▸ What you are asked to do: Copy out each line of the data that holds the string "Shivam".

▸ Source texts of formatted documents:
————
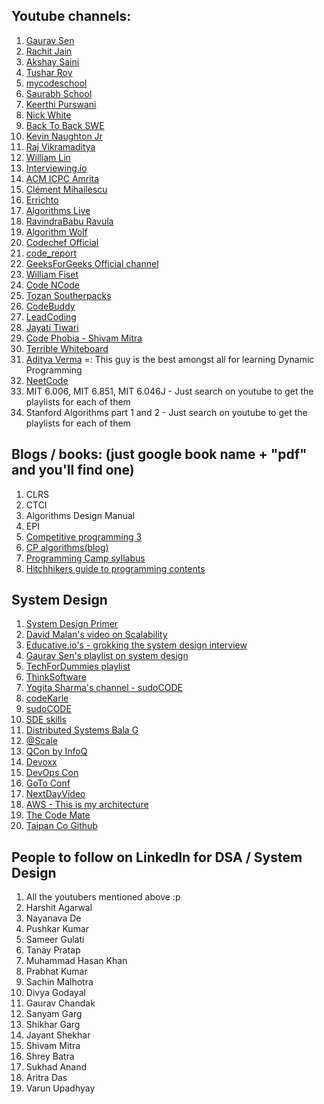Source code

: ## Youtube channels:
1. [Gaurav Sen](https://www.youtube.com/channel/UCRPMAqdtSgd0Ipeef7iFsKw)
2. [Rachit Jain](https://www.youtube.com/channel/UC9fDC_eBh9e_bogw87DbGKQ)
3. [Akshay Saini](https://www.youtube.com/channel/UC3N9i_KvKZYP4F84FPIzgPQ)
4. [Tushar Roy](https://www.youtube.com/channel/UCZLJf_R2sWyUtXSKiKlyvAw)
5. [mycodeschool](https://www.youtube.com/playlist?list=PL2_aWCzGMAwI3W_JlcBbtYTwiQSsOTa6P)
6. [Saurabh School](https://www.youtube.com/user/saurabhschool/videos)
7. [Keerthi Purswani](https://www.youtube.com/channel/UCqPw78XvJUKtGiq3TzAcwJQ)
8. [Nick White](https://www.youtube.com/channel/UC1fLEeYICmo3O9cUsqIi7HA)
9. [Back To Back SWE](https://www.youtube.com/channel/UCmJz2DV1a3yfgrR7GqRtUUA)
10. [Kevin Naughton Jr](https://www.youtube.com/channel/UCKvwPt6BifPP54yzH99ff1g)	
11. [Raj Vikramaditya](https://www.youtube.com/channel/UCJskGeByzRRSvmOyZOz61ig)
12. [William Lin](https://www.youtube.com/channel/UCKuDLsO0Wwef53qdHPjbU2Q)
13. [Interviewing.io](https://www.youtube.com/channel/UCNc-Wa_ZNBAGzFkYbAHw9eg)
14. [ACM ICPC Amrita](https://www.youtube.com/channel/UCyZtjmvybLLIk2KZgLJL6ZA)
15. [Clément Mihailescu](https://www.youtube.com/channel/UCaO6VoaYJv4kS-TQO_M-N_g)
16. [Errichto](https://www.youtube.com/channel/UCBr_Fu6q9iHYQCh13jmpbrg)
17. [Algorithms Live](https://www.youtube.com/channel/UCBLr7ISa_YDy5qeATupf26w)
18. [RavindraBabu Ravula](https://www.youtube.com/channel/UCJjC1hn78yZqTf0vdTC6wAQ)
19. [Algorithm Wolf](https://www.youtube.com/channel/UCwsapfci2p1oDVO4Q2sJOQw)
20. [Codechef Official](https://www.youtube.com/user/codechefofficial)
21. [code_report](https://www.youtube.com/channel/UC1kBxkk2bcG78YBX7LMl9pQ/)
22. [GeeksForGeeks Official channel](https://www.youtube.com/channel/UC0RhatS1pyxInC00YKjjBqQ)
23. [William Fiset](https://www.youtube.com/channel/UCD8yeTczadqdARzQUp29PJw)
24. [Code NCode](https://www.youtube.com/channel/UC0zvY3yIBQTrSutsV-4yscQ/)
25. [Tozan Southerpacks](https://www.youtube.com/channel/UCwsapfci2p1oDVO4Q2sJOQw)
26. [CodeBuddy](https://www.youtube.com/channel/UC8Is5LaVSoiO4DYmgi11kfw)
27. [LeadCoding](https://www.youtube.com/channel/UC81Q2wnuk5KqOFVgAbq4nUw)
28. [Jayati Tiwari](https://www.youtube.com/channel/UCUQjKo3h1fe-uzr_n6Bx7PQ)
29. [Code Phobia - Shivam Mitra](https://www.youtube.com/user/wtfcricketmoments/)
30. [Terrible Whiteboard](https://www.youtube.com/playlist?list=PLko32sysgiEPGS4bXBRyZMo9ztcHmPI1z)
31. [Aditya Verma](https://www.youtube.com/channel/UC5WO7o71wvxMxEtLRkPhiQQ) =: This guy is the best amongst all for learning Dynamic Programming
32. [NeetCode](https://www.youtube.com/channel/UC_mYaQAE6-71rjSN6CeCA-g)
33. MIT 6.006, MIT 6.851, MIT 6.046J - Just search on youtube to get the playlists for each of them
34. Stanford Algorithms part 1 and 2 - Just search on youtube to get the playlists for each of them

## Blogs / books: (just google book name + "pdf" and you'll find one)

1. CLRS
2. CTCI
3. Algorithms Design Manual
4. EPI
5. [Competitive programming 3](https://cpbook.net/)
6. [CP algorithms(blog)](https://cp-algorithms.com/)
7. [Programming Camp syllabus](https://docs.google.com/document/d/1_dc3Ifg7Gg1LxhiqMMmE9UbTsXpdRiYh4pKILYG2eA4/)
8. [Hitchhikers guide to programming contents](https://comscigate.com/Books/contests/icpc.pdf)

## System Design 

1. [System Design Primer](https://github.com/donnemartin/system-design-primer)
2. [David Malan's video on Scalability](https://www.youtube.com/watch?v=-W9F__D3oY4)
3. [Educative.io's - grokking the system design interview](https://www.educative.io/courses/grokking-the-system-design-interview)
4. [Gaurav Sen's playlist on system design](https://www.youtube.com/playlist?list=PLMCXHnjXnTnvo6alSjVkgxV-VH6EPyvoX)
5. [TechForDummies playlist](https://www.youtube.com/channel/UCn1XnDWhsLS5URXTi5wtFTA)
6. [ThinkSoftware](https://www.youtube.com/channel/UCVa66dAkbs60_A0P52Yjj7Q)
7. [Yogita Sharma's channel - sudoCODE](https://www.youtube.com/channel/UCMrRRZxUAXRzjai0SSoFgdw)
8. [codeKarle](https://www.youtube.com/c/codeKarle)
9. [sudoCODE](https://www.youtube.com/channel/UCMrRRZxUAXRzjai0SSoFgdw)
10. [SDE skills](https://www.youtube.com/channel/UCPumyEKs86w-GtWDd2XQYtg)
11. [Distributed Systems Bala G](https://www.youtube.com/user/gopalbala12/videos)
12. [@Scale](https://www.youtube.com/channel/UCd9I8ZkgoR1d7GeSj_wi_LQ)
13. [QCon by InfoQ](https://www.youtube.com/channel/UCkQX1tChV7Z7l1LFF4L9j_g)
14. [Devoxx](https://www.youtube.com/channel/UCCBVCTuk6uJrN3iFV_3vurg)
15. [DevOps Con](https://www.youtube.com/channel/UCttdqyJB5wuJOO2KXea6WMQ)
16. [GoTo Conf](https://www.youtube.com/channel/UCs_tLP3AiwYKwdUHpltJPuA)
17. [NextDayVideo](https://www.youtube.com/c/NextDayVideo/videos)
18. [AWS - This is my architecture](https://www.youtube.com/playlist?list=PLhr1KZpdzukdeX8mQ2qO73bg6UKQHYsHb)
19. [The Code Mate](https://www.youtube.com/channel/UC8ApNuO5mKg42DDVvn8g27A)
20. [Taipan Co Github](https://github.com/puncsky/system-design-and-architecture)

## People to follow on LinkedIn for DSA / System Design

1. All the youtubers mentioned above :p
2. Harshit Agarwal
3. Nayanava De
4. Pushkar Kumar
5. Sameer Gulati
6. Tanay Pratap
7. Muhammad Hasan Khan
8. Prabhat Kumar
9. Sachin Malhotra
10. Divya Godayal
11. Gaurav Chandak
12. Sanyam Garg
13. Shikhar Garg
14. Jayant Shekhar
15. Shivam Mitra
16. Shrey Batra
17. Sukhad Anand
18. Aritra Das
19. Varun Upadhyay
————
▸ Result for this exercise:
29. [Code Phobia - Shivam Mitra](https://www.youtube.com/user/wtfcricketmoments/)
15. Shivam Mitra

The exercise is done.